Unit 1835 is a test unit, which I created by cloning unit 1657 (a unit created by Jan Hardie in Switzerland, a participant in the POOLS-T project).

The first new thing which you might spot is that unit 1835 has 5 green user defined buttons. The limit used to be 3, and when Gordon and others requested an increase I raised it up to 4. Increasing it further would at the time have made the programs and database tables a lot more complicated. However, I have now completely rewritten and improved the programming behind the buttons and you can now have as many as you like by increasing their number one-by-one. If you already have 4 and edit the unit, it will let you add a 5th. If you have 5 and edit the unit, it will let you add a 6th, and so on. Of course, if you have more buttons you need to keep the text on them shorter or you will run out of screen width.

The next thing to notice is that whereas Jan’s unit 1657 had Hot Potatoes exercises stored in Dropbox, unit 1835 has them stored in Clilstore itself. And even though there are several exercises, the links between them work ok.

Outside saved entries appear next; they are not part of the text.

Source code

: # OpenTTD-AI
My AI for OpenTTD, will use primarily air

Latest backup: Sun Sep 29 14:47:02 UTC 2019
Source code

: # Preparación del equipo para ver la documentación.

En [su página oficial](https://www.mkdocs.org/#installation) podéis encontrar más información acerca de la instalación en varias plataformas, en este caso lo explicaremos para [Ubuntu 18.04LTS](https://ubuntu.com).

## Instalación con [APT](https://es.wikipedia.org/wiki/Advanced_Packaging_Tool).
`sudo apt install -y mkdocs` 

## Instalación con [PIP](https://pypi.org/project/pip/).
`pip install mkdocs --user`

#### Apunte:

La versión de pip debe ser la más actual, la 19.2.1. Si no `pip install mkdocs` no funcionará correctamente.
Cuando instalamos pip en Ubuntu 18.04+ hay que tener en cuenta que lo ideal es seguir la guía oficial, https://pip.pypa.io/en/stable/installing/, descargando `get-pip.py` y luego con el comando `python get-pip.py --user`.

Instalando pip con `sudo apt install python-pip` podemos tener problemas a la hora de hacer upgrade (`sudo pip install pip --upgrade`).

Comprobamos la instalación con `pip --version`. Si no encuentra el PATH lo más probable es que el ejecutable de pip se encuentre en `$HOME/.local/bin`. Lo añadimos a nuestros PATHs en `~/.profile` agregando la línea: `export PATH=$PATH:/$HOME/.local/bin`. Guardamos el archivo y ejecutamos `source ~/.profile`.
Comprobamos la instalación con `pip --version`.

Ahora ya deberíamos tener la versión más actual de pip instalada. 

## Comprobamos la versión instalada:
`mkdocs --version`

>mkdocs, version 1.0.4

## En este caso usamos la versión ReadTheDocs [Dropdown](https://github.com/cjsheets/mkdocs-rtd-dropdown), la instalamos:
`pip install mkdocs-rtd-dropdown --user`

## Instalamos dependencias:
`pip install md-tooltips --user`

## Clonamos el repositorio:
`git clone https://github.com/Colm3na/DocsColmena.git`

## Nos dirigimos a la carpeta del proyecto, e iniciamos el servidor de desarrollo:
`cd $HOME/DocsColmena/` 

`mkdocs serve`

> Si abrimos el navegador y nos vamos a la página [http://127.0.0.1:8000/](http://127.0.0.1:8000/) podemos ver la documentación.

The files attached to unit 1835 have their own URLs and therefore can be accessed independently of the Clilstore unit: .jpg


That means that you can use addresses like this when creating the buttons. Or else you can use shorter versions such as “file:hp/index.htm” (as used behind the scenes by the button “The same exercises”). You can also use these addresses to embed pictures within the units, as I have done with the picture of Sabhal Mòr Ostaig.

So the new facility could potentially provide great benefits and simplifications. There are two problems, though. One is that I have not yet provided any mechanism for authors to upload files such as this to Clilstore! So the facility is not yet available for use. The files in the test unit I uploaded by hand into the database. However, it should not be too difficult to provide some kind of upload facility for authors. Then we need facilities for authors to rename and delete the files which they upload, and to warn them that if they delete a unit they will delete the files associated with it too. I’ll see how much of this I can get done before I leave on Friday morning for Yorkshire and then Belfast. However, I thought it was worth letting the TOOLS team know about the work so far in case there are any comments or ideas.

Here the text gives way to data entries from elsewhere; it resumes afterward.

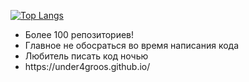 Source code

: [![Top Langs](https://github-readme-stats.vercel.app/api/top-langs/?username=Under4groos&layout=compact&theme=transparent&show_icons=true)](https://github.com/anuraghazra/github-readme-stats)
 
<ul>
  <li>Более 100 репозиториев!</li>
  <li>Главное не обосраться во время написания кода</li>
  <li>Любитель писать код ночью </li>
  <li>https://under4groos.github.io/</li> 
</ul>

The other big problem I can see is potential abuse. Up til now we have only stored the text of Clilstore units, with Javascript banned in them. Now we are about to allow authors to store practically anything, which gets us into a whole new territory. They could store files with JavaScript which could attempt to exploit weakness in the computer. They could store Windows .exe files which if executed would attempt to install a Trojan on the user’s computer. If people started using Clilstore to store “nasties”, it would quickly spoil our Internet reputation, reduce our Google rankings and maybe even get us blacklisted by browsers. I’ll certainly need to ban storing .exe files, but I don’t know how to ban all potential problems, or even whether much can be done. We can’t ban all JavaScript because Hot Potatoes depends entirely on JavaScript to work. We’ll need to put stronger checks on new authors – such as insisting that they confirm their email address before they are registered. And we’ll need to put a limit on the size of files which can be uploaded. We could discuss things like this in Belfast.